More than a decade ago, one of Brazil’s leading law firms sought advice from Am Law 100 firms on how to establish a more collegial internal environment.
The eat-what-you-kill compensation system that had helped Mattos Filho, Veiga Filho, Marrey Jr. e Quiroga Advogados grow into a top-flight firm for tax, corporate and capital markets had spurred infighting and created silos. Those divisions made it difficult to recruit and promote partners to expand in a fiercely competitive market that’s highly coveted by global firms.
After conversations with leaders at Cleary Gottlieb Steen & Hamilton; Skadden, Arps, Slate, Meagher & Flom; and Simpson Thacher & Bartlett in New York—and at Spanish firms like Uría Menéndez and Garrigues—Mattos Filho opted for a modified lockstep system that has allowed the firm to more than triple its partner count, to 108 from 30, and quadruple revenue.
“Today the firm is more important than any one of us,” said founding partner Roberto Quiroga, who is 58.
Mattos Filho has 650 lawyers spread across five offices in Brazil, as well as offices in New York and London, making it one of Latin America’s biggest firms by head count. Ten years ago the firm had just over 300 lawyers.
The full-service firm ranked second in Latin America by number of mergers and acquisitions deals worked and fourth by value during the first half of 2020, with 16 deals announced worth $1.7 billion, according to data from Mergermarket.
The mere size of Brazil helps firms there consistently rank at the top of Latin American league tables. Brazil is Latin America’s largest economy, with a population of 210 million people and geographic span nearly as big as the continental U.S.
COVID-19 brings work
Brazilian capital markets activity has come roaring back after an initial drought caused by precautions over COVID-19, as record low-interest rates prompt domestic investors to seek alternatives to paltry fixed-income returns.
The first wave of transactions consisted of follow-on offerings for companies seeking rescue capital during quarantine. The success of those sales inspired others to resuscitate plans for initial public offerings. At the same time, a weak local currency has renewed interest in acquisitions in the country.

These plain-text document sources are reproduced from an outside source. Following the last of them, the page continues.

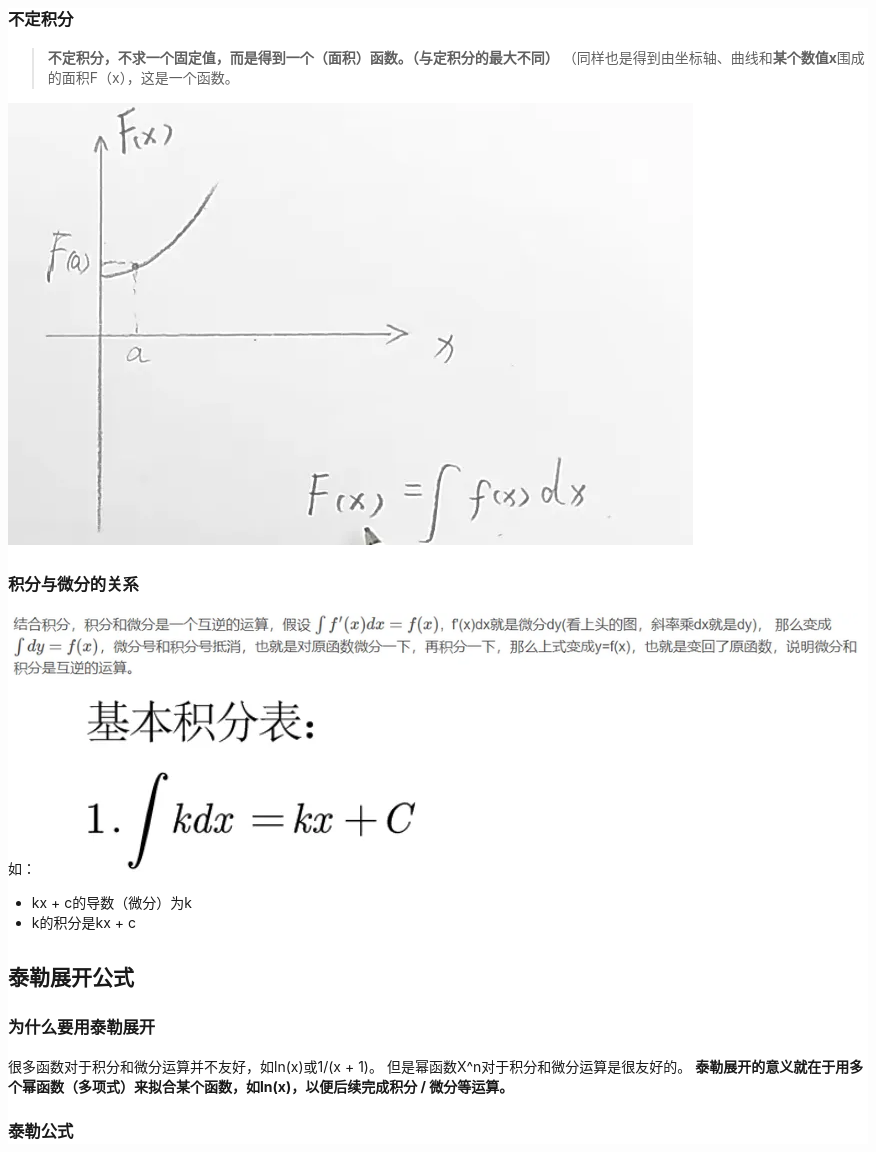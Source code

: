 
### 不定积分
> **不定积分，不求一个固定值，而是得到一个（面积）函数。（与定积分的最大不同）**
> （同样也是得到由坐标轴、曲线和**某个数值x**围成的面积F（x），这是一个函数。

![image.png](./assets/1709434248567-57a5f87f-e160-4d64-92dd-680d1f46536f.webp)
### 积分与微分的关系
![image.png](./assets/1709434449554-801c1299-72ae-423d-8b0f-2bf063492ff3.webp)
如：
![image.png](./assets/1709434524983-8253a6a1-bc49-4223-8064-758064c86bcf.webp)

- kx + c的导数（微分）为k
- k的积分是kx + c
## 泰勒展开公式
### 为什么要用泰勒展开
很多函数对于积分和微分运算并不友好，如ln(x)或1/(x + 1)。
但是幂函数X^n对于积分和微分运算是很友好的。
**泰勒展开的意义就在于用多个幂函数（多项式）来拟合某个函数，如ln(x)，以便后续完成积分 / 微分等运算。**
### 泰勒公式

Domestic firms like Mattos Filho are in a prime position to benefit from the boom: Bar rules in Brazil prevent global firms from providing local law services in the country, and also frown on formal tie-ups between Brazilian and international firms.
Quiroga said his firm is on track to handle around 80 M&A transactions this year—which is typical—while working on 40 initial public offerings.
After an initial freeze on hirings in March, Mattos Filho recently added positions in capital markets, M&A and litigation to manage the increase in business. The firm hasn’t cut pay or laid off employees during the emergency, though it did tap into a government program to cover part of its payroll for furloughed support positions such as waiters and receptionists.
The Mattos Filho team continues to work from home as COVID-19 claims evermore lives in the country. A top consideration for an eventual return to offices will be schools; a majority of the firm’s lawyers are women and many of those women have school-age children.
Like many service providers around the world, Mattos Filho has noticed an increase in productivity while staff work from home—leading to reflections about the longer-term needs for office infrastructure. But the firm pushed forward in July with the opening of a regional office in the city of Campinas on the belief that face-to-face work will dominate in the long run.
“We need a strong firm to compete if one day the market opens,” said Quiroga.
Other priorities going forward, Quiroga said, include building out Mattos Filho’s environmental and tax practices, with parallel efforts to recruit more Black lawyers. Though Black people account for more than half the population in Brazil, they are severely underrepresented both in law schools and in the legal profession.